Trump est-il comparable aux populistes européens type Le Pen, Orban, Kaczyński ?
Pas vraiment. Le plus proche serait Berlusconi qui était un milliardaire hâbleur, comme Trump. Mais Berlusconi avait un impact plus réduit, et puis il devait composer avec des garde-fous comme l’Europe. Si Trump était élu, ce serait vraiment la fin du monde tel qu’on l’a connu. Comme Berlusconi, Trump fascine les masses appauvries par sa richesse, vue comme un exemple. Elles se disent, “si lui a réussi, pourquoi pas nous ?”.
Quel regard portez-vous sur la France, sur cette époque de grande confusion où montent les tensions communautaristes ?
On vit une époque formidable ! Je ressens en France un climat malsain, une agressivité terrible, un communautarisme délirant qui monte de tous les côtés, c’est une des raisons pour lesquelles je voyage beaucoup, ça fait du bien de prendre l’air…
A quelles raisons attribuez-vous cette montée des tensions ?
Il y a le marasme social, et puis l’effet catastrophique des réseaux sociaux. Aujourd’hui, c’est comme si la vérité n’existait plus, chacun peut s’enfermer dans sa propre vérité, sa propre logique, parfois jusqu’à devenir fou au point de partir faire le jihad en Syrie. Et puis il y a cet antisémitisme importé du Moyen-Orient. Je connais bien la région, j’ai beaucoup voyagé et travaillé dans les pays arabes et en Iran quand je couvrais les affaires pétrolières pour La Tribune, et j’ai pu constater que les prêches antisémites des islamistes atteignent des niveaux délirants.

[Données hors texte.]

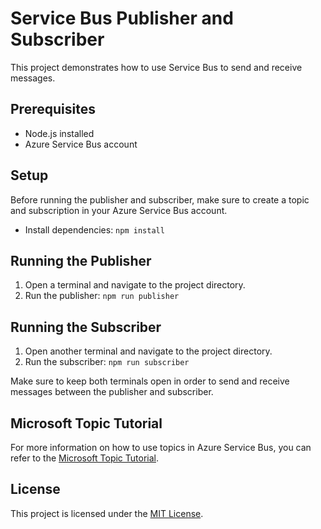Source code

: # Service Bus Publisher and Subscriber

This project demonstrates how to use Service Bus to send and receive messages.

## Prerequisites

- Node.js installed
- Azure Service Bus account

## Setup

Before running the publisher and subscriber, make sure to create a topic and subscription in your Azure Service Bus account.

- Install dependencies: `npm install`

## Running the Publisher

1. Open a terminal and navigate to the project directory.
2. Run the publisher: `npm run publisher`

## Running the Subscriber

1. Open another terminal and navigate to the project directory.
2. Run the subscriber: `npm run subscriber`

Make sure to keep both terminals open in order to send and receive messages between the publisher and subscriber.

## Microsoft Topic Tutorial

For more information on how to use topics in Azure Service Bus, you can refer to the [Microsoft Topic Tutorial](https://learn.microsoft.com/en-us/azure/service-bus-messaging/service-bus-nodejs-how-to-use-topics-subscriptions?tabs=passwordless).


## License
This project is licensed under the [MIT License](LICENSE).
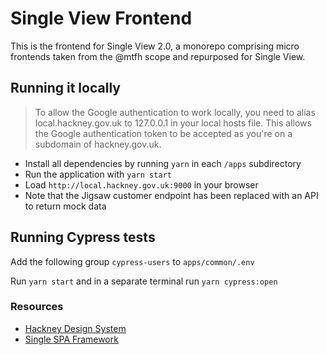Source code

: # Single View Frontend

This is the frontend for Single View 2.0, a monorepo comprising micro
frontends taken from the @mtfh scope and repurposed for Single View.

## Running it locally

> To allow the Google authentication to work locally, you need to alias local.hackney.gov.uk to 127.0.0.1 in your local hosts file. This allows the Google authentication token to be accepted as you're on a subdomain of hackney.gov.uk.

- Install all dependencies by running `yarn` in each `/apps` subdirectory
- Run the application with `yarn start`
- Load `http://local.hackney.gov.uk:9000` in your browser
- Note that the Jigsaw customer endpoint has been replaced with an API to return mock data

## Running Cypress tests

Add the following group `cypress-users` to `apps/common/.env`

Run `yarn start` and in a separate terminal run `yarn cypress:open`

### Resources

- [Hackney Design System](https://design-system.hackney.gov.uk/developing/installing-from-npm/)
- [Single SPA Framework](https://single-spa.js.org/docs/getting-started-overview)
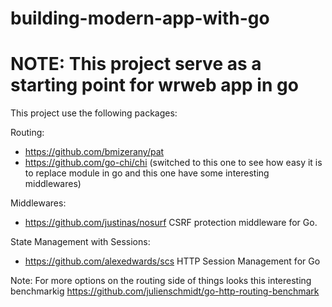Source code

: # building-modern-app-with-go

# NOTE: This project serve as a starting point for wrweb app in go
This project use the following packages:

Routing:
- https://github.com/bmizerany/pat
- https://github.com/go-chi/chi (switched to this one to see how easy it is to replace module
 in go and this one have some interesting middlewares)
 
Middlewares:
- https://github.com/justinas/nosurf CSRF protection middleware for Go.

State Management with Sessions:
- https://github.com/alexedwards/scs HTTP Session Management for Go



Note: For more options on the routing side of things
      looks this interesting benchmarkig
https://github.com/julienschmidt/go-http-routing-benchmark

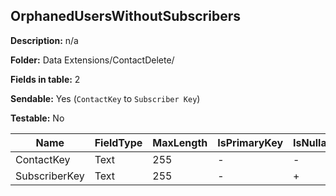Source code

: ## OrphanedUsersWithoutSubscribers

**Description:** n/a

**Folder:** Data Extensions/ContactDelete/

**Fields in table:** 2

**Sendable:** Yes (`ContactKey` to `Subscriber Key`)

**Testable:** No

| Name | FieldType | MaxLength | IsPrimaryKey | IsNullable | DefaultValue |
| --- | --- | --- | --- | --- | --- |
| ContactKey | Text | 255 | - | - |  |
| SubscriberKey | Text | 255 | - | + |  |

Et ça déborde les cercles islamistes : au début des années 2000, Les Protocoles des sages de Sion (un faux célèbre, créé au début du XXe siècle en Russie par la police secrète tsariste antisémite – ndlr) était adapté en feuilleton pour la télé égyptienne ! Donc en France, ça, plus la crise économique, plus le passé colonial, plus le racisme avéré ou latent, plus la corruption, ça fait beaucoup.
Comment cerner cette époque ? Accouchement douloureux du XXIe siècle ? Crise de la démocratie représentative ? Crise des Etats-nations ?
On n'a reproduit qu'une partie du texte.